For most cool season grasses and for folks living in northern climates, the best time to plant grass is in late August, early September. Depending on exactly the climate you have and the type of grass seed you're planting. Some grass seeds take longer to germinate and develop a strong enough root system to withstand the first cold snaps before going dormant for the winter.
Bluegrass has an exceptionally long germination period and slow development, which would be better if started in the spring. However, doing this means that you will have to take greater care in providing adequate moisture throughout that first growing season, especially in the hot summer months.
One very easy to do technique, especially if you are going to be overseeding a thin lawn in the northern climate where the ground freezes, is to spread seed in late winter, when the ground is frozen, but NOT snow covered. In late winter, the ground typically freezes and thaws with every night/day cycle. Grass seed will not germinate until the soil reaches about 55 degrees, so you don't have to worry about your grass starting to grow and then being frozen -- it won't happen.
After you spread the grass seed on the frozen ground, the ground will eventually thaw, and then refreeze. With each of those freeze/thaw cycles, the ground heaves up and settles back down. During this process the seed is gently pulled into the upper layer of soil where it will remain until the temperatures moderate later in the spring.
Warm season grasses grow best during the hot summer months. That makes spring and early summer as the best time to plant warm season grass seed. Following germination make sure the new plants have adequate water during the remainder of the growing season. Most warm season grasses are typically planted with live plants instead of seed. This gives the lawn a better chance of survival during the hot months. Also, many warm season grasses are hybrids that don't produce viable seeds. That means the only way to grow them is through transplant (sprigs and plugs) or through laying sod.
Besides planting the right grass seed at the right time, the next step is making sure the soil is adequately cultivated. For bare soil, the soil should be tilled at least several inches, but 4" - 6" is preferred. This will require using a tiller which can be a strenuous activity. Debris should be removed and the soil leveled using the back of a rake.
Before spreading seed, put down a special starter fertilizer according to directions on the label. High quality starter fertilizers usually contain slow release granules that let their contents to be leached out of their granules over a period of weeds.
Spread the seed according to the rate suggested on the seed package. Make sure it is EVENLY spread. Too much seed at any one spot will prevent the newly emerged seedlings from properly developing during the following months and they will usually die off.
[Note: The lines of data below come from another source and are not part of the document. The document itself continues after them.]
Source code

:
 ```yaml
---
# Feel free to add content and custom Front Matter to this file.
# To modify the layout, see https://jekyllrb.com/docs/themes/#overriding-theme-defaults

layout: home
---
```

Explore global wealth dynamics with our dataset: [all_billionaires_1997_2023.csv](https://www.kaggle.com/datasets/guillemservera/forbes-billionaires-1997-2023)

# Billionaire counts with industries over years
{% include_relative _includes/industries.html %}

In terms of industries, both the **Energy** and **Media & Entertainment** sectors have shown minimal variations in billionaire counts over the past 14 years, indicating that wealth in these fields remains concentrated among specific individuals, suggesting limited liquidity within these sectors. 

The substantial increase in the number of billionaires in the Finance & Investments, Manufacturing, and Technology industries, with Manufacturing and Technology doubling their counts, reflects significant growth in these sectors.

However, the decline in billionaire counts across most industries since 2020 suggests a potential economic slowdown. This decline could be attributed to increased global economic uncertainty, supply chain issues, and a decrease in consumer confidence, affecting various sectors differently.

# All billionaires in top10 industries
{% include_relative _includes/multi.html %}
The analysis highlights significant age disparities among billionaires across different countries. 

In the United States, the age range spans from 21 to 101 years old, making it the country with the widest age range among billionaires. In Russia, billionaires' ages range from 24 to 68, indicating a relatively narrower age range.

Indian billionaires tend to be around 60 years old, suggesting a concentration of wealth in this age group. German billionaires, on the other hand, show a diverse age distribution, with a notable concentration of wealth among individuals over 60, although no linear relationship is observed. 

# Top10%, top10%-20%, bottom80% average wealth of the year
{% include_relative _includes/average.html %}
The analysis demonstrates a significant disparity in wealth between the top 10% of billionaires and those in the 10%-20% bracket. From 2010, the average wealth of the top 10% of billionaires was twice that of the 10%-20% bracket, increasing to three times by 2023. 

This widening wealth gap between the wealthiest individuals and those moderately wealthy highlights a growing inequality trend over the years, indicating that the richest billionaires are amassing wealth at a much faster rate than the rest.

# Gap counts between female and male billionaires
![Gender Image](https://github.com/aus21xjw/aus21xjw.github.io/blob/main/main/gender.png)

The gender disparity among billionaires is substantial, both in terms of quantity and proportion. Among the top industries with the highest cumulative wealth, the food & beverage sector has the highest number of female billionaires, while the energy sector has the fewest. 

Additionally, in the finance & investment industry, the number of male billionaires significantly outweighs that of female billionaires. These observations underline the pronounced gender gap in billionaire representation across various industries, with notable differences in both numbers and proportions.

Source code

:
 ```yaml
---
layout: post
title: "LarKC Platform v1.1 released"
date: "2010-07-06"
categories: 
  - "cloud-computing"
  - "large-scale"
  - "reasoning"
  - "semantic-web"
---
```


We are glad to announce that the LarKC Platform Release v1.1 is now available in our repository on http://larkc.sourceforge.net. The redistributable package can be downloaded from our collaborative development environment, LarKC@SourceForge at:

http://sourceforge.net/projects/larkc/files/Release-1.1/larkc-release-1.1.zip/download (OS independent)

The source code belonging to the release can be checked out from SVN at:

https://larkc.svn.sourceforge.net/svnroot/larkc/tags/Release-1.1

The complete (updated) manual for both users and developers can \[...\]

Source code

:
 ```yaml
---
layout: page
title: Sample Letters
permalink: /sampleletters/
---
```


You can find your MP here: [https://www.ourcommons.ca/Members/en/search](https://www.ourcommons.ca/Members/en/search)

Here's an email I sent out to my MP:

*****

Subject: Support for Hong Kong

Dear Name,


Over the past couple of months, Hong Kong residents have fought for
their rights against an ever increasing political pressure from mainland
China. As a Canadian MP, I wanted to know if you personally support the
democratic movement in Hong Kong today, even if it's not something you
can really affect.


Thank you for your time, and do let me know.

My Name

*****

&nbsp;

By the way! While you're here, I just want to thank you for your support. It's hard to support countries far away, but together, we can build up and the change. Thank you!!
Using a drop spreader is probably the most accurate method of spread grass seed at a predetermined rate. Hand spreaders that throw seed out are more difficult to control the spread rate.
TIP: When using a spreader, cut the recommended rate setting in half, then go over the same area a second time in a different direction. This will help provide an even distribution.
After seeding, go over the soil with the backside of a rake -- LIGHTLY! You only want to cover the seed with about 1/4" of soil.
After spreading the seed and gently raking it in, you'll want to put some type of mulch over the soil to moderate soil temperatures and moisture loss. Straw (not hay) has always been a good mulch. When spreading the straw, you want to be able to see about 1" open spaces of ground. This isn't rocket science, but the point is not to completely cover the ground. Sunlight needs to reach the soil more or less. Think of it as creating a small trellis over your new lawn.
During the germination days, make sure the soil remains evenly moist, but never wet. You don't want the soil to ever dry out completely and you don't want to soak the lawn to a point where water is standing.
After the seeds germinate, you'll want to again keep the soil evening moist, but as the seedlings begin to develop, you can cut back on daily watering's, and go to every other day, with slightly deeper watering's. Continue this until the grass reaches about 2" - 3" at which time you can completely cut back on watering, just making sure that the lawn gets about 1" per week total.
Leave the straw in place, and it will eventually decompose. Don't worry about weeds that may sprout during this time. You can control them next year after the new lawn has fully developed.